戦況の悪化を国民に認識させるために山本五十六の国葬は行われた?

山本の長男の義正は、山本の国葬が

「国民のあいだに最初の戦勝ムードが広まっているときに、戦局の苛烈さ、前途の楽観できぬ現実を、如実に国民に示すための、またとない象徴的な機会であったようだ(山本義正『父 山本五十六』)」

と述べ、山本の国葬は、日本国民に戦局の悪化を認識させるためのきっかけとなるように政府・軍部から期待された結果、行われることになったのでは、と推理しています。

また、軍部から山本の国葬を強く要請された昭和天皇が疑問を感じながらも、最終的に同意したのは、天皇と山本義正の現状理解に、身分や年齢を超えて、近いものがあったからではないか……と筆者には思われてなりません。国民そして政府・軍部は、この戦争を続けることの無意味さにこの時、気づいているべきだったのですが。

それでも当時の日本人の多くは、直近の「ミッドウェー開戦」の敗北を意識的に無視し、「真珠湾攻撃」の成功にいまだに酔いしれているところがあり、好戦的な大本営発表やマスコミが実体のない「イケイケドンドン」の空気を作り上げてしまっていたのです。

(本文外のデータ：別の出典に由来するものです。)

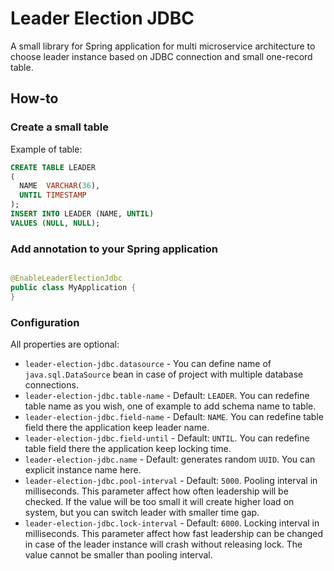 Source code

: # Leader Election JDBC

A small library for Spring application for multi microservice architecture to choose leader instance based on JDBC
connection and small one-record table.

## How-to

### Create a small table

Example of table:

```sql
CREATE TABLE LEADER
(
  NAME  VARCHAR(36),
  UNTIL TIMESTAMP
);
INSERT INTO LEADER (NAME, UNTIL)
VALUES (NULL, NULL);
```

### Add annotation to your Spring application

```java

@EnableLeaderElectionJdbc
public class MyApplication {
}
```

### Configuration

All properties are optional:

* `leader-election-jdbc.datasource` - You can define name of `java.sql.DataSource` bean in case of project with multiple
  database connections.
* `leader-election-jdbc.table-name` - Default: `LEADER`. You can redefine table name as you wish, one of example to add
  schema name to table.
* `leader-election-jdbc.field-name` - Default: `NAME`. You can redefine table field there the application keep leader
  name.
* `leader-election-jdbc.field-until` - Default: `UNTIL`. You can redefine table field there the application keep locking
  time.
* `leader-election-jdbc.name` - Default: generates random `UUID`. You can explicit instance name here.
* `leader-election-jdbc.pool-interval` - Default: `5000`. Pooling interval in milliseconds. This parameter affect how
  often leadership will be checked. If the value will be too small it will create higher load on system, but you can
  switch leader with smaller time gap.
* `leader-election-jdbc.lock-interval` - Default: `6000`. Locking interval in milliseconds. This parameter affect how
  fast leadership can be changed in case of the leader instance will crash without releasing lock. The value cannot be
  smaller than pooling interval.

軍部は、日米開戦時の立役者である山本五十六という軍人を、国葬に値するほど偉大な人物だったと祀り上げ、雑誌や新聞、映画などでしきりに取り上げさせています。山本の国葬の映像はニュース映画として日本全国に流布し、こうした軍部のメディア戦略によって、素朴な人々は「これからの戦争で山本元帥の仇(かたき)を討つ!」などと盛り上がりました。

しかし、そうした感情論を離れ、冷静に事態を概観してみると「半年や1年の間(だけ)は(アメリカに対して)暴れ」られるという山本の予言は見事に的中しているのです。
実際、彼の戦死からまもなく、アッツ島玉砕が報じられ、日本軍が一歩一歩、完全敗北に向かっている厳しい現実を無視することはできなくなりました。山本五十六の戦死、そして国葬は、本当に一つの時代の転換点だったのです。

余談ですが、国立公文書館所蔵の「故元帥海軍大将山本五十六葬儀書類」を見ると、山本の国葬費が9万5千円だったことがわかります。

日本銀行が発表している企業物価指数で換算すると、昭和18年の1万円=現在の420万円ほどにあたるので、当時の9万5千円は、現在の3990万円相当だったようです。

過去のコラムで取り上げた、他の国葬対象者の葬儀費用に比べると、若干、お安く感じてしまうのですが、これは満州事変が勃発した昭和6年(1931年)から、昭和20年(1945年)までの約15年間の戦争の結果、日本円の価値は5分の1にまで低下した事実の反映でしょう。太平洋戦争末期の物資難を象徴した数字でもあろうと思われます。